What the exercise asks:
Look below for the line that contains "### 1.2 Installing repo", then copy it and each following line exactly, through and including the line that contains "### 2.2 Download manifest for lava".

Source data
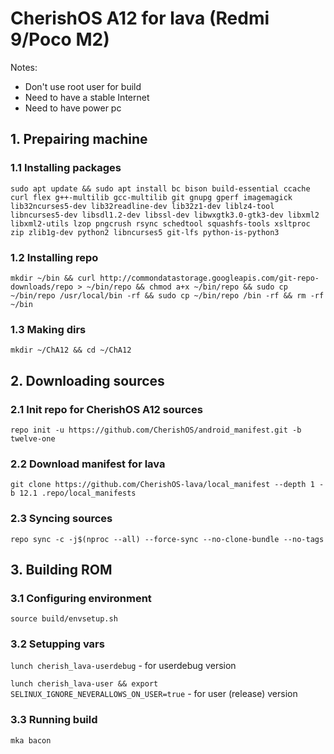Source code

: # CherishOS A12 for lava (Redmi 9/Poco M2)
Notes:
- Don't use root user for build
- Need to have a stable Internet
- Need to have power pc
## 1. Prepairing machine
### 1.1 Installing packages
`sudo apt update && sudo apt install bc bison build-essential ccache curl flex g++-multilib gcc-multilib git gnupg gperf imagemagick lib32ncurses5-dev lib32readline-dev lib32z1-dev liblz4-tool libncurses5-dev libsdl1.2-dev libssl-dev libwxgtk3.0-gtk3-dev libxml2 libxml2-utils lzop pngcrush rsync schedtool squashfs-tools xsltproc zip zlib1g-dev python2 libncurses5 git-lfs python-is-python3`
### 1.2 Installing repo
`mkdir ~/bin && curl http://commondatastorage.googleapis.com/git-repo-downloads/repo > ~/bin/repo && chmod a+x ~/bin/repo && sudo cp ~/bin/repo /usr/local/bin -rf && sudo cp ~/bin/repo /bin -rf && rm -rf ~/bin`
### 1.3 Making dirs
`mkdir ~/ChA12 && cd ~/ChA12`
## 2. Downloading sources
### 2.1 Init repo for CherishOS A12 sources
`repo init -u https://github.com/CherishOS/android_manifest.git -b twelve-one`
### 2.2 Download manifest for lava
`git clone https://github.com/CherishOS-lava/local_manifest --depth 1 -b 12.1 .repo/local_manifests`
### 2.3 Syncing sources
`repo sync -c -j$(nproc --all) --force-sync --no-clone-bundle --no-tags`
## 3. Building ROM
### 3.1 Configuring environment
`source build/envsetup.sh`
### 3.2 Setupping vars
`lunch cherish_lava-userdebug` - for userdebug version

`lunch cherish_lava-user && export SELINUX_IGNORE_NEVERALLOWS_ON_USER=true` - for user (release) version
### 3.3 Running build
`mka bacon`
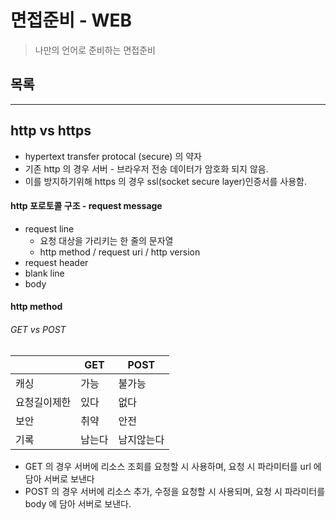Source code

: # 면접준비 - WEB
> 나만의 언어로 준비하는 면접준비

## 목록

---

## http vs https
- hypertext transfer protocal (secure) 의 약자
- 기존 http 의 경우 서버 - 브라우저 전송 데이터가 암호화 되지 않음.
- 이를 방지하기위해 https 의 경우 ssl(socket secure layer)인증서를 사용함.

#### http 포로토콜 구조 - request message
- request line
    - 요청 대상을 가리키는 한 줄의 문자열  
    -  http method / request uri / http version  
- request header
- blank line
- body 

#### http method

###### GET vs POST
||GET|POST|
|--|--|--|
|캐싱|가능|불가능|
|요청길이제한|있다|없다|
|보안|취약|안전|
|기록|남는다|남지않는다|
- GET 의 경우 서버에 리소스 조회를 요청할 시 사용하며, 요청 시 파라미터를 url 에 담아 서버로 보낸다
- POST 의 경우 서버에 리소스 추가, 수정을 요청할 시 사용되며, 요청 시 파라미터를 body 에 담아 서버로 보낸다.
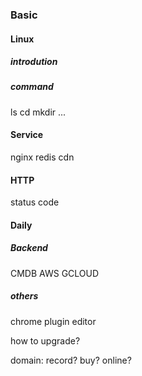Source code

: ### Basic

#### Linux
##### introdution

##### command
ls
cd
mkdir
...

#### Service 
nginx
redis
cdn

#### HTTP
status code


#### Daily
##### Backend
CMDB
AWS
GCLOUD

##### others
chrome plugin
editor

how to upgrade?

domain: record? buy? online?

Response to the exercise:
### 1.2 Installing repo
`mkdir ~/bin && curl http://commondatastorage.googleapis.com/git-repo-downloads/repo > ~/bin/repo && chmod a+x ~/bin/repo && sudo cp ~/bin/repo /usr/local/bin -rf && sudo cp ~/bin/repo /bin -rf && rm -rf ~/bin`
### 1.3 Making dirs
`mkdir ~/ChA12 && cd ~/ChA12`
## 2. Downloading sources
### 2.1 Init repo for CherishOS A12 sources
`repo init -u https://github.com/CherishOS/android_manifest.git -b twelve-one`
### 2.2 Download manifest for lava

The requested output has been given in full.